Y pocas falacias económicas son más duraderas que el convencimiento de que los desastres naturales conllevan un beneficio neto para la sociedad, ya que el dinero para la recuperación estimula el empleo y la construcción.
Considere el enorme terremoto y el tsunami que devastaron Japón a principios de este año. Tres jornadas después de producirse el desastre, el izquierdista «Huffington Post» publicaba un ensayo del intelectual progresista Nathan Gardels celebrando «el consuelo del terremoto». Invitando a sus lectores a «mirar más allá de la devastación», observaba que «la madre naturaleza logró lo que la política fiscal y el banco central no supieron». Ahora los japoneses tendrán montones de puentes, «ciudades y regiones enteras» que reconstruir. «El resultado», concluía Gardels, «será más dinero en sus bolsillos».
Pero será en los de los supervivientes. No para las decenas de miles que perdieron la vida. Y todo el dinero del mundo no llenará el vacío que dejan aquellos cuyos cerebros, cuerpos o carreras profesionales se vieron permanentemente afectadas. Con independencia de lo que pueda obtener Japón fruto de los recursos destinados a la reconstrucción, nunca superará el valor de todo lo que se perdió a causa de la destrucción gratuita.
Aun así la convicción de que la devastación es una bendición nunca pasa de moda. «Parece de mal gusto hablar de dinero tras un acto de asesinato a gran escala», escribía el columnista Paul Krugman en «The New York Times» menos de 72 horas después de las atrocidades del 11-S, pero los atentados terroristas podrían «surtir cierto bien económico». Después de todo, Manhattan necesitaría «edificios de oficinas nuevos» y «reconstruir generará como poco algún incremento del gasto privado».

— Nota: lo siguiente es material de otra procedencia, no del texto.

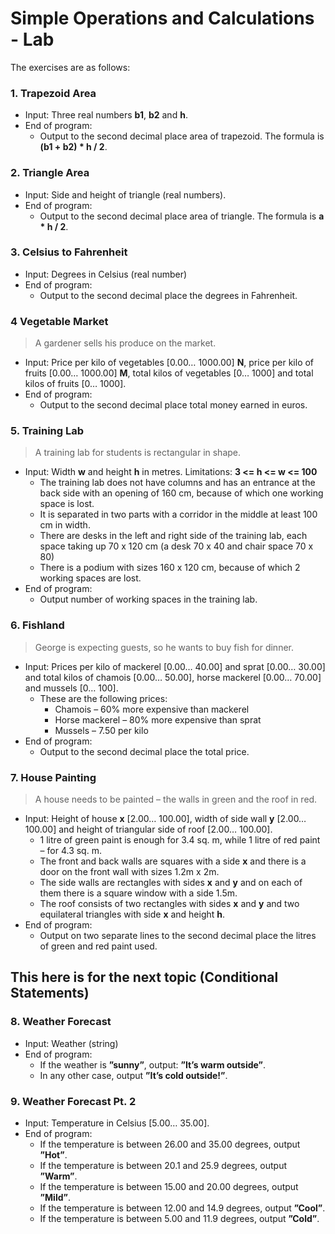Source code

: # Simple Operations and Calculations - Lab

The exercises are as follows:

### 1. Trapezoid Area
  - Input: Three real numbers **b1**, **b2** and **h**.
  - End of program: 
      - Output to the second decimal place area of trapezoid. The formula is **(b1 + b2) * h / 2**.
  
### 2. Triangle Area 
  - Input: Side and height of triangle (real numbers).
  - End of program: 
    - Output to the second decimal place area of triangle. The formula is **a * h / 2**.
  
### 3. Celsius to Fahrenheit
  - Input: Degrees in Celsius (real number) 
  - End of program: 
    - Output to the second decimal place the degrees in Fahrenheit.
  
### 4 Vegetable Market
> A gardener sells his produce on the market.
  - Input: Price per kilo of vegetables [0.00… 1000.00] **N**, price per kilo of fruits [0.00… 1000.00] **M**, total kilos of vegetables [0… 1000] and total kilos of fruits [0… 1000].
  - End of program: 
    - Output to the second decimal place total money earned in euros.
  
### 5. Training Lab
> A training lab for students is rectangular in shape.
  - Input: Width **w** and height **h** in metres. Limitations: **3 <= h <= w <= 100**
    - The training lab does not have columns and has an entrance at the back side with an opening of 160 cm, because of which one working space is lost.
    - It is separated in two parts with a corridor in the middle at least 100 cm in width.
    - There are desks in the left and right side of the training lab, each space taking up 70 x 120 cm (a desk 70 x 40 and chair space 70 x 80)
    - There is a podium with sizes 160 x 120 cm, because of which 2 working spaces are lost.
  - End of program: 
    - Output number of working spaces in the training lab.
  
### 6. Fishland
> George is expecting guests, so he wants to buy fish for dinner.
  - Input: Prices per kilo of mackerel [0.00… 40.00] and sprat [0.00… 30.00] and total kilos of chamois [0.00… 50.00], horse mackerel [0.00… 70.00] and mussels [0… 100].
    - These are the following prices:
      - Chamois – 60% more expensive than mackerel
      - Horse mackerel – 80% more expensive than sprat
      - Mussels – 7.50 per kilo
  - End of program: 
    - Output to the second decimal place the total price.
  
### 7. House Painting
> A house needs to be painted – the walls in green and the roof in red.
  - Input: Height of house **x** [2.00… 100.00], width of side wall **y** [2.00… 100.00] and height of triangular side of roof [2.00… 100.00].
    - 1 litre of green paint is enough for 3.4 sq. m, while 1 litre of red paint – for 4.3 sq. m.
    - The front and back walls are squares with a side **x** and there is a door on the front wall with sizes 1.2m x 2m.
    - The side walls are rectangles with sides **x** and **y** and on each of them there is a square window with a side 1.5m.
    - The roof consists of two rectangles with sides **x** and **y** and two equilateral triangles with side **x** and height **h**.
  - End of program: 
    - Output on two separate lines to the second decimal place the litres of green and red paint used.

## This here is for the next topic (Conditional Statements)
  
### 8. Weather Forecast 
  - Input: Weather (string)
  - End of program:
    - If the weather is **”sunny”**, output: **”It’s warm outside”**.
    - In any other case, output **”It’s cold outside!”**.
  
### 9. Weather Forecast Pt. 2
  - Input: Temperature in Celsius [5.00… 35.00].
  - End of program: 
    - If the temperature is between 26.00 and 35.00 degrees, output **”Hot”**.
    - If the temperature is between 20.1 and 25.9 degrees, output **”Warm”**.
    - If the temperature is between 15.00 and 20.00 degrees, output **”Mild”**.
    - If the temperature is between 12.00 and 14.9 degrees, output **”Cool”**.
    - If the temperature is between 5.00 and 11.9 degrees, output **”Cold”**.
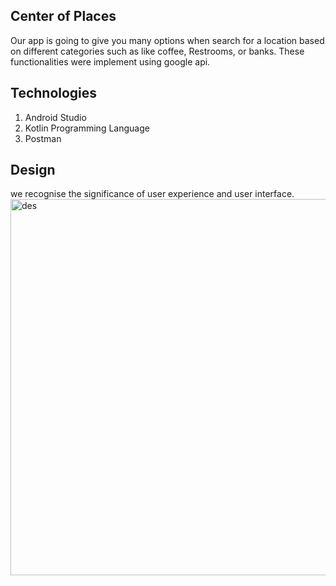 ## Center of Places 
Our app is going to give you many options when search for a location based on different categories such as like coffee, 
Restrooms, or banks. These functionalities were implement using google api.
## Technologies 
1. Android Studio
2. Kotlin Programming Language
3. Postman
## Design 
we recognise the significance of user experience and user interface.
<img width="602" alt="des" src="https://user-images.githubusercontent.com/91452240/150649217-33bc046c-51e8-4533-ae7f-1aa9a99e6d5d.png">

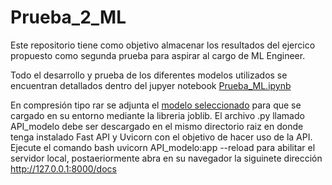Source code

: # Prueba_2_ML
Este repositorio tiene como objetivo almacenar los resultados del ejercico propuesto como segunda prueba para aspirar al cargo de ML Engineer.

Todo el desarrollo y prueba de los diferentes modelos utilizados se encuentran detallados dentro del jupyer notebook [Prueba_ML.ipynb](https://github.com/AlexisABG/Prueba_2_ML/blob/d269674b0de6cdabc51cbeb419a15f31f06ae787/Prueba_ML.ipynb)

En compresión tipo rar se adjunta el [modelo seleccionado](https://github.com/AlexisABG/Prueba_2_ML/blob/a8d84ccb111fe1776f127d2584a45ec61a39de9f/rf_model.rar) para que se cargado en su entorno mediante la libreria joblib.
El archivo .py llamado API_modelo debe ser descargado en el mismo directorio raiz en donde tenga instalado Fast API y Uvicorn con el objetivo de hacer uso de la API. Ejecute el comando bash uvicorn API_modelo:app --reload para abilitar el servidor local, postaeriormente abra en su navegador la siguinete dirección http://127.0.0.1:8000/docs

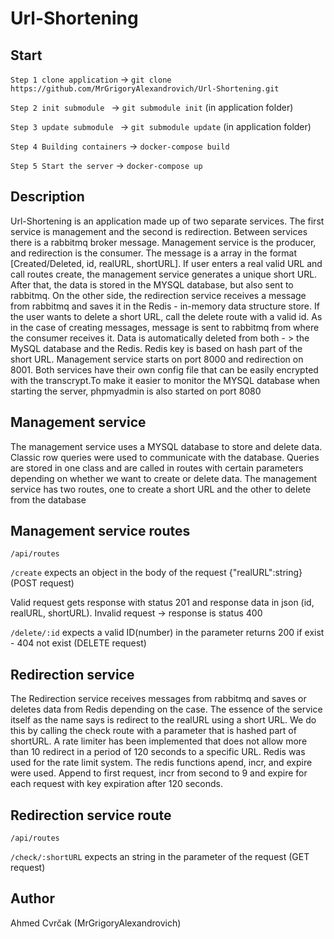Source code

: # Url-Shortening

## Start

`Step 1 clone application` ->   `git clone https://github.com/MrGrigoryAlexandrovich/Url-Shortening.git`

`Step 2 init submodule ` ->  `git submodule init` (in application folder)

`Step 3 update submodule ` ->  `git submodule update` (in application folder)

`Step 4 Building containers` ->  `docker-compose build`

`Step 5 Start the server` ->  `docker-compose up`

## Description

Url-Shortening is an application made up of two separate services. The first service is management and the second is redirection. Between services there is a rabbitmq broker message. Management service is the producer, and redirection is the consumer. The message is a array in the format [Created/Deleted, id, realURL, shortURL]. If user enters a real valid URL and call routes create, the management service generates a unique short URL.  After that, the data is stored in the MYSQL database, but also sent to rabbitmq. On the other side, the redirection service receives a message from rabbitmq and saves it in the Redis - in-memory data structure store. If the user wants to delete a short URL, call the delete route with a valid id. As in the case of creating messages, message is sent to rabbitmq from where the consumer receives it. Data is automatically deleted from both - > the MySQL database and the Redis. Redis key is  based on hash part of the short URL. Management service starts on port 8000 and redirection on 8001. Both services have their own config file that can be easily encrypted with the transcrypt.To make it easier to monitor the MYSQL database when starting the server, phpmyadmin is also started on port 8080

## Management service

The management service uses a MYSQL database to store and delete data.
Classic row queries were used to communicate with the database. Queries are stored in one class and are called in routes with certain parameters depending on whether we want to create or delete data. The management service has two routes, one to create a short URL and the other to delete from the database

## Management service routes

`/api/routes`

`/create`  expects an object in the body of the request {"realURL":string} (POST request)

Valid request gets response with status 201 and response data in json (id, realURL, shortURL). Invalid request -> response is status 400

`/delete/:id` expects a valid ID(number) in the parameter returns 200 if exist - 404 not exist (DELETE request)

## Redirection service 

The Redirection service receives messages from rabbitmq and saves or deletes data from Redis depending on the case. The essence of the service itself as the name says is redirect to the realURL using a short URL. We do this by calling the check route with a parameter that is hashed part of shortURL. A rate limiter has been implemented that does not allow more than 10 redirect in a period of 120 seconds to a specific URL. Redis was used for the rate limit system. The redis functions apend, incr, and expire were used. Append to first request, incr from second to 9 and expire for each request with key expiration after 120 seconds. 

## Redirection service route

`/api/routes`

`/check/:shortURL`  expects an string in the parameter of the request (GET request)

## Author

Ahmed Cvrčak (MrGrigoryAlexandrovich)







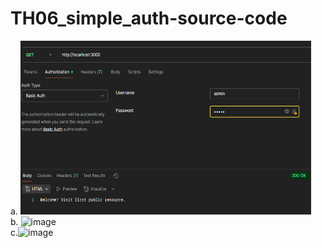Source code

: # TH06_simple_auth-source-code
a. <img width="465" height="278" alt="image" src="simple_auth/public/result/add_authorization.png"/> <br>
b. <img width="465" height="278" alt="image" src="../TH06_simple_auth-source-code/simple_auth/public/result/showcookie.png"/> 
<br>
c.<img width="465" height="278" alt="image" src="../TH06_simple_auth-source-code/simple_auth/public/result/mongoDB.png"/> 
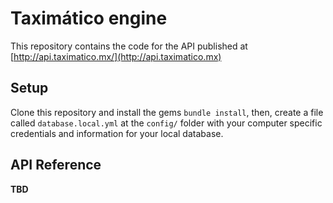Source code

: # Taximático engine

This repository contains the code for the API published at [http://api.taximatico.mx/](http://api.taximatico.mx)

## Setup

Clone this repository and install the gems `bundle install`, then, create a file called `database.local.yml` at the `config/` folder with
your computer specific credentials and information for your local database.

## API Reference

**TBD**
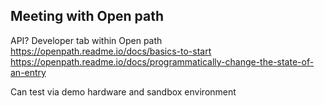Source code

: Meeting with Open path
---
API?
Developer tab within Open path
https://openpath.readme.io/docs/basics-to-start
https://openpath.readme.io/docs/programmatically-change-the-state-of-an-entry

Can test via demo hardware and sandbox environment



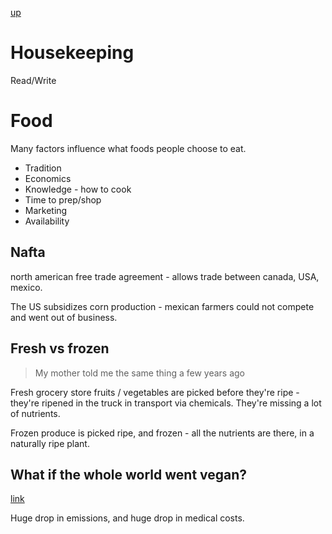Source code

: [up](../index.md)

# Housekeeping

Read/Write

# Food

Many factors influence what foods people choose to eat.

- Tradition
- Economics
- Knowledge - how to cook
- Time to prep/shop
- Marketing
- Availability

## Nafta

north american free trade agreement - allows trade between canada, USA, mexico.

The US subsidizes corn production - mexican farmers could not compete and went out of business.

## Fresh vs frozen

> My mother told me the same thing a few years ago

Fresh grocery store fruits / vegetables are picked before they're ripe - they're ripened in the truck in transport via chemicals. They're missing a lot of nutrients.

Frozen produce is picked ripe, and frozen - all the nutrients are there, in a naturally ripe plant.

## What if the whole world went vegan?

[link](https://www.conservationmagazine.org/2016/03/can-vegans-really-save-planet/)

Huge drop in emissions, and huge drop in medical costs.
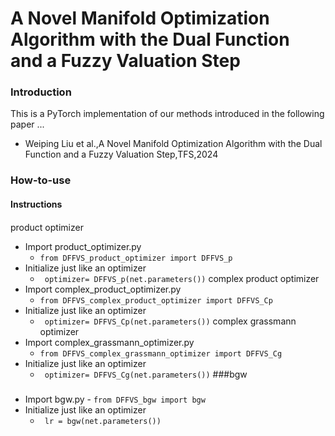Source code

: # A Novel Manifold Optimization Algorithm with the Dual Function and a Fuzzy Valuation Step

### Introduction
This is a PyTorch implementation of our methods introduced in the following paper ...

- Weiping Liu et al.,A Novel Manifold Optimization Algorithm with the Dual Function and a Fuzzy Valuation Step,TFS,2024 



### How-to-use

#### Instructions
####
product optimizer
  - Import product_optimizer.py
    - `from DFFVS_product_optimizer import DFFVS_p`
  - Initialize just like an optimizer
    - ` optimizer= DFFVS_p(net.parameters())`
complex product optimizer
  - Import complex_product_optimizer.py
    - `from DFFVS_complex_product_optimizer import DFFVS_Cp`
  - Initialize just like an optimizer
    - ` optimizer= DFFVS_Cp(net.parameters())`
complex grassmann optimizer
  - Import complex_grassmann_optimizer.py
    - `from DFFVS_complex_grassmann_optimizer import DFFVS_Cg`
  - Initialize just like an optimizer
    - ` optimizer= DFFVS_Cg(net.parameters())`
###bgw
###
   - Import bgw.py
    - `from DFFVS_bgw import bgw`
  - Initialize just like an optimizer
    - ` lr = bgw(net.parameters())`
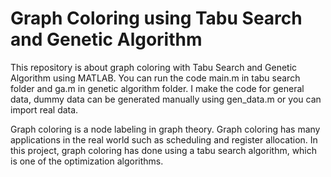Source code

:# Graph Coloring using Tabu Search and Genetic Algorithm
This repository is about graph coloring with Tabu Search and Genetic Algorithm using MATLAB. You can run the code main.m in tabu search folder and ga.m in genetic algorithm folder. I make the code for general data, dummy data can be generated manually using gen_data.m or you can import real data.

Graph coloring is a node labeling in graph theory. Graph coloring has many applications in the real world such as scheduling and register allocation. In this project, graph coloring has done using a tabu search algorithm, which is one of the optimization algorithms.
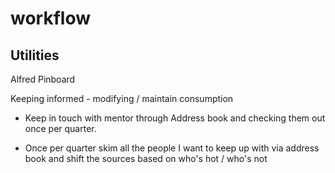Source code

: # workflow


## Utilities 

Alfred 
Pinboard

Keeping informed - modifying / maintain consumption 

- Keep in touch with mentor through Address book and checking them out once per quarter. 

- Once per quarter skim all the people I want to keep up with via address book and shift the sources based on who's hot / who's not
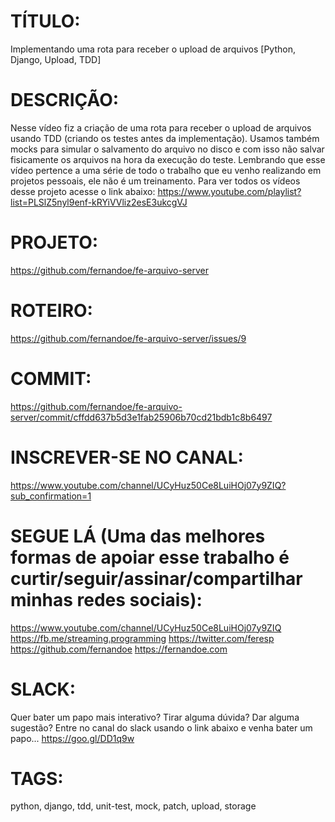 # TÍTULO:
Implementando uma rota para receber o upload de arquivos [Python, Django, Upload, TDD]


# DESCRIÇÃO:
Nesse vídeo fiz a criação de uma rota para receber o upload de arquivos usando TDD (criando os testes antes da implementação). Usamos também mocks para simular o salvamento do arquivo no disco e com isso não salvar fisicamente os arquivos na hora da execução do teste.
Lembrando que esse vídeo pertence a uma série de todo o trabalho que eu venho realizando em projetos pessoais, ele não é um treinamento. Para ver todos os vídeos desse projeto acesse o link abaixo:
https://www.youtube.com/playlist?list=PLSlZ5nyl9enf-kRYiVVliz2esE3ukcgVJ


# PROJETO:
https://github.com/fernandoe/fe-arquivo-server


# ROTEIRO:
https://github.com/fernandoe/fe-arquivo-server/issues/9


# COMMIT:
https://github.com/fernandoe/fe-arquivo-server/commit/cffdd637b5d3e1fab25906b70cd21bdb1c8b6497


# INSCREVER-SE NO CANAL:
https://www.youtube.com/channel/UCyHuz50Ce8LuiHOj07y9ZIQ?sub_confirmation=1


# SEGUE LÁ (Uma das melhores formas de apoiar esse trabalho é curtir/seguir/assinar/compartilhar minhas redes sociais):
https://www.youtube.com/channel/UCyHuz50Ce8LuiHOj07y9ZIQ
https://fb.me/streaming.programming
https://twitter.com/feresp
https://github.com/fernandoe
https://fernandoe.com


# SLACK:
Quer bater um papo mais interativo? Tirar alguma dúvida? Dar alguma sugestão? Entre no canal do slack usando o link abaixo e venha bater um papo...
https://goo.gl/DD1q9w


# TAGS:
python, django, tdd, unit-test, mock, patch, upload, storage
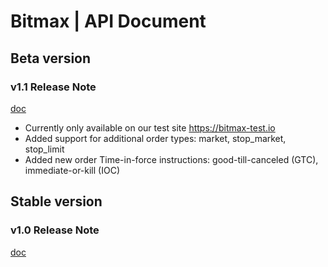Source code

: Bitmax | API Document
==============================================

Beta version
----------------------------------------------

### v1.1 Release Note

[doc](bitmax-api-doc-v1.1.md)

* Currently only available on our test site https://bitmax-test.io
* Added support for additional order types: market, stop_market, stop_limit
* Added new order Time-in-force instructions: good-till-canceled (GTC), immediate-or-kill (IOC)


Stable version
----------------------------------------------

### v1.0 Release Note

[doc](bitmax-api-doc-v1.0.md)


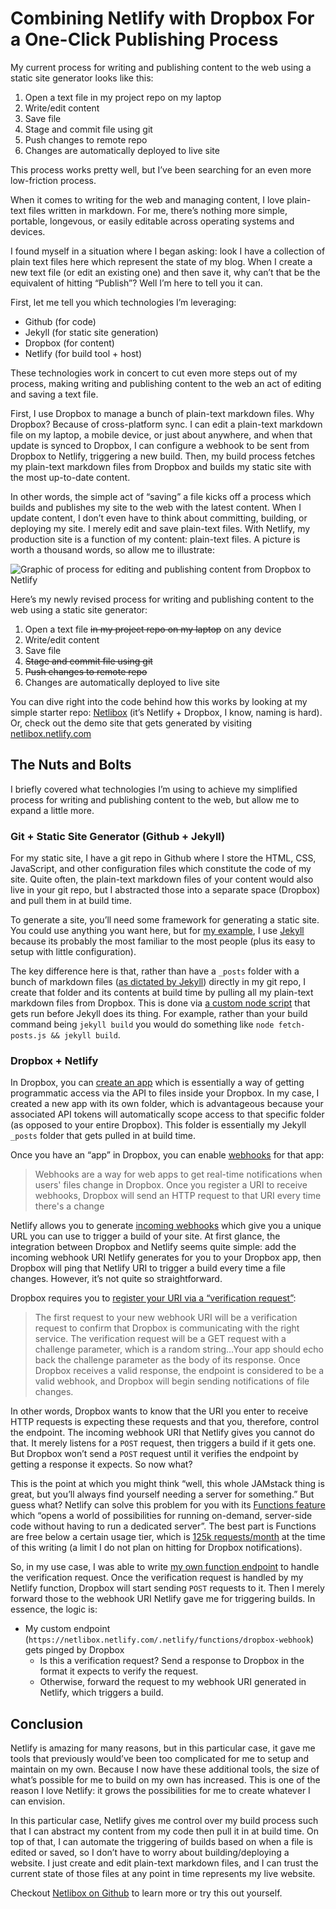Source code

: # Combining Netlify with Dropbox For a One-Click Publishing Process

My current process for writing and publishing content to the web using a static site generator looks like this:

1. Open a text file in my project repo on my laptop
2. Write/edit content
3. Save file
4. Stage and commit file using git
5. Push changes to remote repo
6. Changes are automatically deployed to live site

This process works pretty well, but I’ve been searching for an even more low-friction process.

When it comes to writing for the web and managing content, I love plain-text files written in markdown. For me, there’s nothing more simple, portable, longevous, or easily editable across operating systems and devices.

I found myself in a situation where I began asking: look I have a collection of plain text files here which represent the state of my blog. When I create a new text file (or edit an existing one) and then save it, why can’t that be the equivalent of hitting “Publish”? Well I’m here to tell you it can.

First, let me tell you which technologies I’m leveraging:

- Github (for code)
- Jekyll (for static site generation)
- Dropbox (for content)
- Netlify (for build tool + host)

These technologies work in concert to cut even more steps out of my process, making writing and publishing content to the web an act of editing and saving a text file.

First, I use Dropbox to manage a bunch of plain-text markdown files. Why Dropbox? Because of cross-platform sync. I can edit a plain-text markdown file on my laptop, a mobile device, or just about anywhere, and when that update is synced to Dropbox, I can configure a webhook to be sent from Dropbox to Netlify, triggering a new build. Then, my build process fetches my plain-text markdown files from Dropbox and builds my static site with the most up-to-date content.

In other words, the simple act of “saving” a file kicks off a process which builds and publishes my site to the web with the latest content. When I update content, I don’t even have to think about committing, building, or deploying my site. I merely edit and save plain-text files. With Netlify, my production site is a function of my content: plain-text files. A picture is worth a thousand words, so allow me to illustrate:

![Graphic of process for editing and publishing content from Dropbox to Netlify](https://i.imgur.com/SNXUKF5.png)

Here’s my newly revised process for writing and publishing content to the web using a static site generator:

1. Open a text file ~~in my project repo on my laptop~~ on any device
2. Write/edit content
3. Save file
4. ~~Stage and commit file using git~~
5. ~~Push changes to remote repo~~
6. Changes are automatically deployed to live site

You can dive right into the code behind how this works by looking at my simple starter repo: [Netlibox](https://github.com/jimniels/netlibox) (it’s Netlify + Dropbox, I know, naming is hard). Or, check out the demo site that gets generated by visiting [netlibox.netlify.com](https://netlibox.netlify.com)

## The Nuts and Bolts

I briefly covered what technologies I’m using to achieve my simplified process for writing and publishing content to the web, but allow me to expand a little more.

### Git + Static Site Generator (Github + Jekyll)

For my static site, I have a git repo in Github where I store the HTML, CSS, JavaScript, and other configuration files which constitute the code of my site. Quite often, the plain-text markdown files of your content would also live in your git repo, but I abstracted those into a separate space (Dropbox) and pull them in at build time.

To generate a site, you’ll need some framework for generating a static site. You could use anything you want here, but for [my example](https://github.com/jimniels/netlibox), I use [Jekyll](https://jekyllrb.com) because its probably the most familiar to the most people (plus its easy to setup with little configuration).

The key difference here is that, rather than have a `_posts` folder with a bunch of markdown files ([as dictated by Jekyll](<(https://jekyllrb.com/docs/posts/)>)) directly in my git repo, I create that folder and its contents at build time by pulling all my plain-text markdown files from Dropbox. This is done via [a custom node script](https://github.com/jimniels/netlibox/blob/master/scripts/get-posts-from-dropbox.js) that gets run before Jekyll does its thing. For example, rather than your build command being `jekyll build` you would do something like `node fetch-posts.js && jekyll build`.

### Dropbox + Netlify

In Dropbox, you can [create an app](https://www.dropbox.com/developers/apps/create) which is essentially a way of getting programmatic access via the API to files inside your Dropbox. In my case, I created a new app with its own folder, which is advantageous because your associated API tokens will automatically scope access to that specific folder (as opposed to your entire Dropbox). This folder is essentially my Jekyll `_posts` folder that gets pulled in at build time.

Once you have an “app” in Dropbox, you can enable [webhooks](https://www.dropbox.com/developers/reference/webhooks) for that app:

> Webhooks are a way for web apps to get real-time notifications when users' files change in Dropbox.
> Once you register a URI to receive webhooks, Dropbox will send an HTTP request to that URI every time there's a change

Netlify allows you to generate [incoming webhooks](https://www.netlify.com/docs/webhooks/#incoming-webhooks) which give you a unique URL you can use to trigger a build of your site. At first glance, the integration between Dropbox and Netlify seems quite simple: add the incoming webhook URI Netlify generates for you to your Dropbox app, then Dropbox will ping that Netlify URI to trigger a build every time a file changes. However, it’s not quite so straightforward.

Dropbox requires you to [register your URI via a “verification request”](https://www.dropbox.com/developers/reference/webhooks#documentation):

> The first request to your new webhook URI will be a verification request to confirm that Dropbox is communicating with the right service.
> The verification request will be a GET request with a challenge parameter, which is a random string...Your app should echo back the challenge parameter as the body of its response. Once Dropbox receives a valid response, the endpoint is considered to be a valid webhook, and Dropbox will begin sending notifications of file changes.

In other words, Dropbox wants to know that the URI you enter to receive HTTP requests is expecting these requests and that you, therefore, control the endpoint. The incoming webhook URI that Netlify gives you cannot do that. It merely listens for a `POST` request, then triggers a build if it gets one. But Dropbox won’t send a `POST` request until it verifies the endpoint by getting a response it expects. So now what?

This is the point at which you might think “well, this whole JAMstack thing is great, but you’ll always find yourself needing a server for something.” But guess what? Netlify can solve this problem for you with its [Functions feature](https://www.netlify.com/docs/functions/) which “opens a world of possibilities for running on-demand, server-side code without having to run a dedicated server”. The best part is Functions are free below a certain usage tier, which is [125k requests/month](https://www.netlify.com/pricing/) at the time of this writing (a limit I do not plan on hitting for Dropbox notifications).

So, in my use case, I was able to write [my own function endpoint](https://github.com/jimniels/netlibox/blob/master/src/_netlify-functions/dropbox-webhook.js) to handle the verification request. Once the verification request is handled by my Netlify function, Dropbox will start sending `POST` requests to it. Then I merely forward those to the webhook URI Netlify gave me for triggering builds. In essence, the logic is:

- My custom endpoint (`https://netlibox.netlify.com/.netlify/functions/dropbox-webhook`) gets pinged by Dropbox
  - Is this a verification request? Send a response to Dropbox in the format it expects to verify the request.
  - Otherwise, forward the request to my webhook URI generated in Netlify, which triggers a build.

## Conclusion

Netlify is amazing for many reasons, but in this particular case, it gave me tools that previously would’ve been too complicated for me to setup and maintain on my own. Because I now have these additional tools, the size of what’s possible for me to build on my own has increased. This is one of the reason I love Netlify: it grows the possibilities for me to create whatever I can envision.

In this particular case, Netlify gives me control over my build process such that I can abstract my content from my code then pull it in at build time. On top of that, I can automate the triggering of builds based on when a file is edited or saved, so I don’t have to worry about building/deploying a website. I just create and edit plain-text markdown files, and I can trust the current state of those files at any point in time represents my live website.

Checkout [Netlibox on Github](https://github.com/jimniels/netlibox) to learn more or try this out yourself.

Lo mismo se dijo del «Katrina». No había escampado la tormenta cuando el economista de J.P. Morgan Anthony Chan decía que los huracanes tienden a estimular el crecimiento económico. El dinero destinado a reparar ventanas rotas representa una pérdida de riqueza, no un beneficio económico.
Hace más de 160 años, el politólogo francés Frederic Bastiat plasmó estas posturas en un relato ya famoso: Un chaval rompe un escaparate a un tendero, y todo el mundo condena la destrucción sin sentido. Entonces alguien insiste en que los daños materiales son en realidad para bien: los seis francos que le costará al tendero cambiar su escaparate beneficiarán al vidriero, en consecuencia tendrá más dinero que destinar a otra cosa. Esos seis francos cambian de manos y la economía crecerá.
El defecto fatal de esa forma de pensar, escribe Bastiat, reside en que se concentra exclusivamente «en lo que se ve a simple vista»: el vidriero al que se paga para poner el nuevo escaparate. Lo que se omite es «lo que no se ve», que el tendero, obligado a gastar seis francos para reparar los daños materiales, ha perdido la oportunidad de gastarlos en mejores zapatos, un libro nuevo o alguna otra mejora de su estándar de vida. El vidriero puede tener más, pero el tendero no y tampoco la sociedad en conjunto.
Los escaparates rotos no constituyen un estímulo económico. Los huracanes tampoco. La destrucción no tiene ninguna contraprestación. Ni siquiera si «los expertos» dicen lo contrario.